Directions for this task:
Nothing below is to be printed except the lines between the line holding "the best of" and the line holding "the estate at", inclusive, each exactly as it appears.

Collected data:

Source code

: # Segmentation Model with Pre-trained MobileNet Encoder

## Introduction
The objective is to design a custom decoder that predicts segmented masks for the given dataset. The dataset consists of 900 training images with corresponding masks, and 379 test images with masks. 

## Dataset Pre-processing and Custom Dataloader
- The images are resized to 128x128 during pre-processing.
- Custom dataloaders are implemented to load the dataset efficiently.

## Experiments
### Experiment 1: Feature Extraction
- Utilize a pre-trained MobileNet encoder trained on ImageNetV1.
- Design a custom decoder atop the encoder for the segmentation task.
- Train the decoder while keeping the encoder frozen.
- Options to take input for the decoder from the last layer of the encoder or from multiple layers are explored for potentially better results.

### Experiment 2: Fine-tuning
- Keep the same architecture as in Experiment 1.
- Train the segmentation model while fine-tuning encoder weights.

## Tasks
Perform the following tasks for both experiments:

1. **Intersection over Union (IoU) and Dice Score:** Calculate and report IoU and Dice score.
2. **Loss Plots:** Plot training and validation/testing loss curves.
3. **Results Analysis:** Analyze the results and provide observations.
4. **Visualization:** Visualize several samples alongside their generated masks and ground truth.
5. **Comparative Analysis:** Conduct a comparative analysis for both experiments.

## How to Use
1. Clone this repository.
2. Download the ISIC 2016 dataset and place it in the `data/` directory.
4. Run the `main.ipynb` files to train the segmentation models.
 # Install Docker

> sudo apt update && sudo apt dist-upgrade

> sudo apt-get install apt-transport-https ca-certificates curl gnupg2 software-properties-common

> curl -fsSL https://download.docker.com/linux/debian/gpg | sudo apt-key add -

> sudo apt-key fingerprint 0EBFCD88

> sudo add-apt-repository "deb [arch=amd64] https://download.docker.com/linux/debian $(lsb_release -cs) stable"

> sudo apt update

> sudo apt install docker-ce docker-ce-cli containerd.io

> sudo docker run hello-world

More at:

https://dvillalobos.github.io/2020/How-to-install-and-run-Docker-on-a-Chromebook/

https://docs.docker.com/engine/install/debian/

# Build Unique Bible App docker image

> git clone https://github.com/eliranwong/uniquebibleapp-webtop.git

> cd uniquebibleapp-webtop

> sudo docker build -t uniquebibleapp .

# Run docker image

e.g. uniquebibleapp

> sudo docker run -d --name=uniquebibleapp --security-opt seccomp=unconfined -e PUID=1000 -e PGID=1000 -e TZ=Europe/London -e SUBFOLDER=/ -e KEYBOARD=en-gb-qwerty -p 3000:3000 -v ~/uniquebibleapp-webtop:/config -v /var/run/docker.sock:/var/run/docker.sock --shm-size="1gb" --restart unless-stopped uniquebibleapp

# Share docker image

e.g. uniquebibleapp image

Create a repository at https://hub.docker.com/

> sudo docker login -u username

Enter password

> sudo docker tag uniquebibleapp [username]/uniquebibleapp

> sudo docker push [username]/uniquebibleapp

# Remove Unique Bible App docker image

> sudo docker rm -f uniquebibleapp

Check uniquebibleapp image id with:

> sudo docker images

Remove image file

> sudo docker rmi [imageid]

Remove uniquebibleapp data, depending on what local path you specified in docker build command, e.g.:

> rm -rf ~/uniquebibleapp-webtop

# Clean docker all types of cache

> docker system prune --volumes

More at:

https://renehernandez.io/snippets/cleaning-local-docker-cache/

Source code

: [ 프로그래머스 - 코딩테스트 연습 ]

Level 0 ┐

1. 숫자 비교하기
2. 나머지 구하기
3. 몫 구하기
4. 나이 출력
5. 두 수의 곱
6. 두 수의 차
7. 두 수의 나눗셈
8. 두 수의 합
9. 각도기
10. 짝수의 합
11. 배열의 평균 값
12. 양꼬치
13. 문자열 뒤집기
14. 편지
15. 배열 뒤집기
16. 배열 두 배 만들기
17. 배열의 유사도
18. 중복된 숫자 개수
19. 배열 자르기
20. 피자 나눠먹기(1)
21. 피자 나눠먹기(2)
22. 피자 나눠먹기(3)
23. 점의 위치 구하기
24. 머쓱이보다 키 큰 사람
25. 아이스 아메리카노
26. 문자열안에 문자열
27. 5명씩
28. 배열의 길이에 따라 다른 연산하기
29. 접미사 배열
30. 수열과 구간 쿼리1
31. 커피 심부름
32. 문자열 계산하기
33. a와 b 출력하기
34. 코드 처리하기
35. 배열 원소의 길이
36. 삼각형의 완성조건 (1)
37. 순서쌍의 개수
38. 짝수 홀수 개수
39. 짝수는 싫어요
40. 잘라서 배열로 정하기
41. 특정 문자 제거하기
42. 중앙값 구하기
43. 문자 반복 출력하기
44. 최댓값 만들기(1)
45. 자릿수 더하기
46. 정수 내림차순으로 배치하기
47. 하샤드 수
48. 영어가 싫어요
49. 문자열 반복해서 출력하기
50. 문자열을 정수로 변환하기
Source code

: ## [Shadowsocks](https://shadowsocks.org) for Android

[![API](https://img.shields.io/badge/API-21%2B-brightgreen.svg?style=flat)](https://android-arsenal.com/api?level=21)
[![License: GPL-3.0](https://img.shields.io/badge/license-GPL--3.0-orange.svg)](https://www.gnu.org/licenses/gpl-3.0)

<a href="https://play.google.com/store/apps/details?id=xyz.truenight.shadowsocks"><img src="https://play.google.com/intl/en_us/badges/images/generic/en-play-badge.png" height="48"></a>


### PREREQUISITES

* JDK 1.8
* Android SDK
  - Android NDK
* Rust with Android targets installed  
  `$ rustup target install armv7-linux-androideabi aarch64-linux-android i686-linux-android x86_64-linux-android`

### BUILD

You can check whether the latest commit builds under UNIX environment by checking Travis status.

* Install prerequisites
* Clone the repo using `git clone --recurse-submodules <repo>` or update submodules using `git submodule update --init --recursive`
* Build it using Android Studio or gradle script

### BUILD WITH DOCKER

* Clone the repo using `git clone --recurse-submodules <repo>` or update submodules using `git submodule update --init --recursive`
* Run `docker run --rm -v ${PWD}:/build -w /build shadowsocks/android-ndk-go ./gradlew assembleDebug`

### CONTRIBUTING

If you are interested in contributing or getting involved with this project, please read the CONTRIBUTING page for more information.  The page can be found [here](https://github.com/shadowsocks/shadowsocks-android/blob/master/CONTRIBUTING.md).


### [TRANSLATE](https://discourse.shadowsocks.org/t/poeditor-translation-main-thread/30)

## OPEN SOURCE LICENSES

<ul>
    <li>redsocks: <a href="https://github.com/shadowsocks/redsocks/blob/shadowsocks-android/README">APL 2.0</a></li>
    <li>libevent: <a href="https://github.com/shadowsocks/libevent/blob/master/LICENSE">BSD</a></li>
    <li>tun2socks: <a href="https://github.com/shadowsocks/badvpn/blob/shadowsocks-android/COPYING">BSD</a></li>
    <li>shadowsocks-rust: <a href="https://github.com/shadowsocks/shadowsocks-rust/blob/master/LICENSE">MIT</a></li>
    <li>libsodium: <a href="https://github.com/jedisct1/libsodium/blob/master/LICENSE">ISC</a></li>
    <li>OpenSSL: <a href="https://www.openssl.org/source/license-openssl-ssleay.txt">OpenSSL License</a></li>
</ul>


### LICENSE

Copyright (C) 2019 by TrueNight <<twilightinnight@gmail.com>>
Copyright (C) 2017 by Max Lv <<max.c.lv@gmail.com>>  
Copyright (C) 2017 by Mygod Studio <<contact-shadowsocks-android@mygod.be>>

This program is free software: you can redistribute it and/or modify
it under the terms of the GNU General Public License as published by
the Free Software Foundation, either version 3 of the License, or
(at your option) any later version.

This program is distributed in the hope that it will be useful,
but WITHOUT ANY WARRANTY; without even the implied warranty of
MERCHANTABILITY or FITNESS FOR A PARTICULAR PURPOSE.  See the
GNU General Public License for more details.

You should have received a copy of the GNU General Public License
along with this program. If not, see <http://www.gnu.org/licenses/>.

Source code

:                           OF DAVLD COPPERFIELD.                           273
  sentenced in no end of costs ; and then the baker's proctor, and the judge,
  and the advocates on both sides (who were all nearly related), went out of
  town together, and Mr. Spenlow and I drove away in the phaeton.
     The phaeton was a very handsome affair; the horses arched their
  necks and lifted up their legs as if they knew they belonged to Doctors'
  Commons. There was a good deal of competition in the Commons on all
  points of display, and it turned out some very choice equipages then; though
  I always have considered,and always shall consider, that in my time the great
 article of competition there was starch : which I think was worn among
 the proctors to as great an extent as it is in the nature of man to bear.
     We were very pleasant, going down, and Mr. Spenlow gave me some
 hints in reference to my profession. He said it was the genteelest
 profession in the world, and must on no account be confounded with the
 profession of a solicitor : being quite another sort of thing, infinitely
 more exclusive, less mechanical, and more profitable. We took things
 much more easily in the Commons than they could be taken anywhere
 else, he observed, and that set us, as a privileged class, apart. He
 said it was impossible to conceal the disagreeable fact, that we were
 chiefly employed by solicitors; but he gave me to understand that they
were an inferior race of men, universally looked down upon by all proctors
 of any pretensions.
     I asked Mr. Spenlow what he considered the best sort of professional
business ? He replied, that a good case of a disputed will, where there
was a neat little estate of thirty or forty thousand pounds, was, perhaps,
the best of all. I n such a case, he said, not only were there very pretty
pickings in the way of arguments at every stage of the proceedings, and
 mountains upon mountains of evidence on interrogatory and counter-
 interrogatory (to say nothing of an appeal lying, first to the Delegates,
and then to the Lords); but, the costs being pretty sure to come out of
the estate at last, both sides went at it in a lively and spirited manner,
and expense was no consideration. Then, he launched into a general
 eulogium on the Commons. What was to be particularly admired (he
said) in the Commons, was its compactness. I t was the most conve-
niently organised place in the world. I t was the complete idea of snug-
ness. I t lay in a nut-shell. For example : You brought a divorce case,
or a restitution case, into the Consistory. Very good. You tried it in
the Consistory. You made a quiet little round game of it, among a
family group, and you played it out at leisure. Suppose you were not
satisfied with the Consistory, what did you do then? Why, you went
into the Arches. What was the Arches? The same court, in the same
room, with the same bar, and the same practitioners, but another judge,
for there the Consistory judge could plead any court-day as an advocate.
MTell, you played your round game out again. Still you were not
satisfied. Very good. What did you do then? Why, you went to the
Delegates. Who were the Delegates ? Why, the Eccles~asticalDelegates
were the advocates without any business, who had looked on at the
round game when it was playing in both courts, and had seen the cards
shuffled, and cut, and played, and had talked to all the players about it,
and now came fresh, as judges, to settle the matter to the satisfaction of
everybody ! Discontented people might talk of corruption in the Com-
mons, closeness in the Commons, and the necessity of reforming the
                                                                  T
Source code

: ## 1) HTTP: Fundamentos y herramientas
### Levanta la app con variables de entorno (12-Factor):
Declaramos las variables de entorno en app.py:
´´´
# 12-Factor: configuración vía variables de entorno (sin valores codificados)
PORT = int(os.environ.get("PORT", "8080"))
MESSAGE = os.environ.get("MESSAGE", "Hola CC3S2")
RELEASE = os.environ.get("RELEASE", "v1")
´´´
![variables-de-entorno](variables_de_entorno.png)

Your response:
the best of all. I n such a case, he said, not only were there very pretty
pickings in the way of arguments at every stage of the proceedings, and
 mountains upon mountains of evidence on interrogatory and counter-
 interrogatory (to say nothing of an appeal lying, first to the Delegates,
and then to the Lords); but, the costs being pretty sure to come out of
the estate at last, both sides went at it in a lively and spirited manner,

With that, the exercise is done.